Curvine uses SPDK as a remote block device — the NVMe-oF target can be a physical NVMe drive on the same host, a dedicated SPDK target container, or a remote storage node. The Worker opens SpdkBdev handles (analogous to LocalFile) and issues read/write I/O through the BlockIO trait.

When to Use SPDK​

SPDK natively reaches over 10 million IOPS on a single core[1]. Curvine's SPDK path targets workloads where kernel VFS overhead dominates — use it when you need lower latency or higher throughput than LocalFile can provide.

System Architecture​

Key Components​

SpdkEnv (Global Environment)​

orpc/src/io/spdk_env.rs

Singleton that initializes the SPDK application framework (DPDK EAL, hugepages, reactor mask). On startup it:

  1. Allocates hugepages for DMA buffers
  2. Sets CPU affinity via reactor_mask
  3. Discovers NVMe-oF targets and their namespaces
  4. Creates the SpdkPoller thread
  5. Maintains a qpair pool per controller

Only one SpdkEnv exists per Worker process. It is initialized from SpdkConf.

SpdkEnvState​

orpc/src/io/spdk_env.rs

Three-state lifecycle machine controlling SpdkEnv initialization and shutdown:

Stored as AtomicU8 for lock-free reads. The state gates handle acquisition (acquire_handle increments then verifies Initialized) and prevents concurrent shutdown (CAS transitions Initialized → ShutDown).

SPDK FFI Layer​

orpc/src/io/spdk_ffi.rs

Curvine interacts with the SPDK C library through a thin FFI layer that insulates Rust code from SPDK's C ABI. Three techniques are used:

  • Opaque ZST pointers: SPDK types like spdk_nvme_ctrlr are declared as zero-sized enums in Rust — they exist only for compile-time type safety. At runtime they are raw pointers passed straight to C.
  • Fixed-size byte buffers: SPDK C structs (async context, namespace data) are represented as [u8; N] with #[repr(C, align(8))] instead of matching the C layout field-by-field. This avoids version-dependent layout mismatches.
  • curvine_* C helper functions: Small C wrappers that set struct fields at known offsets. For example, Rust calls curvine_spdk_async_ctx_init(...) rather than manipulating C struct fields directly. At init, a runtime sizeof() check compares the Rust buffer size against the real C struct size, catching ABI drift immediately.

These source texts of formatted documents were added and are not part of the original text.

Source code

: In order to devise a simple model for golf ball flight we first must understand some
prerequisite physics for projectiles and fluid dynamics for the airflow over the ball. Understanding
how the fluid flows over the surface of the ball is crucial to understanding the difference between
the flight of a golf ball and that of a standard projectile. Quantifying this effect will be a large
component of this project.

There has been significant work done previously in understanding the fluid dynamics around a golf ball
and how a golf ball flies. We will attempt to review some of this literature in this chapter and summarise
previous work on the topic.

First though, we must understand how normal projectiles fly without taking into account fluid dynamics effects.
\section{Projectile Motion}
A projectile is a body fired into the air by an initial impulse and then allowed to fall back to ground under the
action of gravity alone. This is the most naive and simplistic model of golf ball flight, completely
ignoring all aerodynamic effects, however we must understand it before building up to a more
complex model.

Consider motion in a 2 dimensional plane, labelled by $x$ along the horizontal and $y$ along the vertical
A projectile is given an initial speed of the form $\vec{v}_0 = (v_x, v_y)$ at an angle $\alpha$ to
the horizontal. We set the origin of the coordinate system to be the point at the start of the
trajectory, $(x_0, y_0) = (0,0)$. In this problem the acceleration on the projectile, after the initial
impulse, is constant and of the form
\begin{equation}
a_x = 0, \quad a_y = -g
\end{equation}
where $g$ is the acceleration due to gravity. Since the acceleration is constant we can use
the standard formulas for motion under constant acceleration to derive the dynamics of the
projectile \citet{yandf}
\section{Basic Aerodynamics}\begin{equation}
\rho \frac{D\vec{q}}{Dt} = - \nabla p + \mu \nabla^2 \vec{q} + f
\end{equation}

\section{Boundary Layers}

SpdkPoller (Dedicated I/O Thread)​

orpc/src/io/spdk_poller.rs

SPDK requires all NVMe submission and completion processing to run on a single thread that holds the SPDK reactor context. SpdkPoller bridges the async handler threads (which issue I/O) to the synchronous SPDK polling loop.

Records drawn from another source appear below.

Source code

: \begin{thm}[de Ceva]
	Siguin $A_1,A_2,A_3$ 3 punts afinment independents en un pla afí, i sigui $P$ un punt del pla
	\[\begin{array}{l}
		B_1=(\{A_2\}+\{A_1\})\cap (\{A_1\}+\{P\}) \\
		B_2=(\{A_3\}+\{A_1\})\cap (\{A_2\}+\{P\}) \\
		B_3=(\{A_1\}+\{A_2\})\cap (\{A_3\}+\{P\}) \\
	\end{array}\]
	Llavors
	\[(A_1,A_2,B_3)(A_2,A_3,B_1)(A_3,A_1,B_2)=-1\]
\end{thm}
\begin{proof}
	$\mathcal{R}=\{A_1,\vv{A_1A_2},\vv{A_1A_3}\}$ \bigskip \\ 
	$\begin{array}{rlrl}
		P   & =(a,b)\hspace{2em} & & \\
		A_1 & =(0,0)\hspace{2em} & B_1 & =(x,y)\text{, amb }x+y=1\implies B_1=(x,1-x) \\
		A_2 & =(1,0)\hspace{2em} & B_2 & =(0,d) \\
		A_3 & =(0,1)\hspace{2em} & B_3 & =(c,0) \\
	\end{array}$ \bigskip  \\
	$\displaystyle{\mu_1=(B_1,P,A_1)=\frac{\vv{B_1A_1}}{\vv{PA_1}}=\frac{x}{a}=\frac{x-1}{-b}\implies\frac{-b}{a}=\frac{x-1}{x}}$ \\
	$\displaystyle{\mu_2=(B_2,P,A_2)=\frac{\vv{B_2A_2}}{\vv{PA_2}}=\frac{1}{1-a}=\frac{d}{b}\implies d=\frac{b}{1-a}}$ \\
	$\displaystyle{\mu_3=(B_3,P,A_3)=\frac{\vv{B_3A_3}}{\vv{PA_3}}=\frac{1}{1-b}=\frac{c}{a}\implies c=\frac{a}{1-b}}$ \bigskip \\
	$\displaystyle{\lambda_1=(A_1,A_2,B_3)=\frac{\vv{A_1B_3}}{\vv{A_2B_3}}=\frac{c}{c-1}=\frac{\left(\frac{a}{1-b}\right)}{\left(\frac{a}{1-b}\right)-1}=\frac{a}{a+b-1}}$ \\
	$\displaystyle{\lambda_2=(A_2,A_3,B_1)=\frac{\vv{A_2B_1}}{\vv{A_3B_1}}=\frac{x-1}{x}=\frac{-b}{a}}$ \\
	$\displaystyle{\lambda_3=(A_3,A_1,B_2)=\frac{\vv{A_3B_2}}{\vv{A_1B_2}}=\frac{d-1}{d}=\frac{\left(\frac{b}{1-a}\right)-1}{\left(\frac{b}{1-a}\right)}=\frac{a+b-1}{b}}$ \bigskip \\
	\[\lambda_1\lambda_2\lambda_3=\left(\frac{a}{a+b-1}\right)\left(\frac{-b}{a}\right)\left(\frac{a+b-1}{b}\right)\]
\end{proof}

  • Idle: The poller blocks on eventfd to avoid burning CPU. Handler threads signal the eventfd when enqueuing a new request, waking the poller into Active.
  • Active: Drains the incoming request channel, submits NVMe commands via spdk_nvme_ns_cmd_read/write, polls qpairs for completions, and invokes per-I/O callbacks. When the queue is empty, it spins for spin_iter iterations before transitioning to Idle. This spin-before-park avoids an eventfd wake round-trip when the next I/O arrives immediately, keeping the poller in a low-overhead polling loop instead of a syscall-heavy park/unpark cycle.
  • Orphaned (HashMap): When curvine_spdk_qpair_poll returns an error, the qpair is moved from Active into an orphaned HashMap. The poller force-completes all pending I/Os on the failed qpair via force_complete_qpair, waking blocked handler threads with an error status. The orphaned entry persists to catch late SPDK callbacks.

I/O Request Protocol​

orpc/src/io/spdk_poller.rs

Handler threads communicate with the poller through three types:

  • IoOp: The operation enum. Read and Write carry namespace, qpair, DMA buffer, offset, and length. Flush targets a namespace; UnregisterQpair notifies cleanup.
  • IoRequest: The envelope wrapping an IoOp, Arc<IoCompletion>, and the per-bdev inflight counter. Sent through the crossbeam channel.
  • IoCompletion: Bridges handler and poller threads. The handler blocks on wait(timeout); the poller's C callback wakes it via complete(status).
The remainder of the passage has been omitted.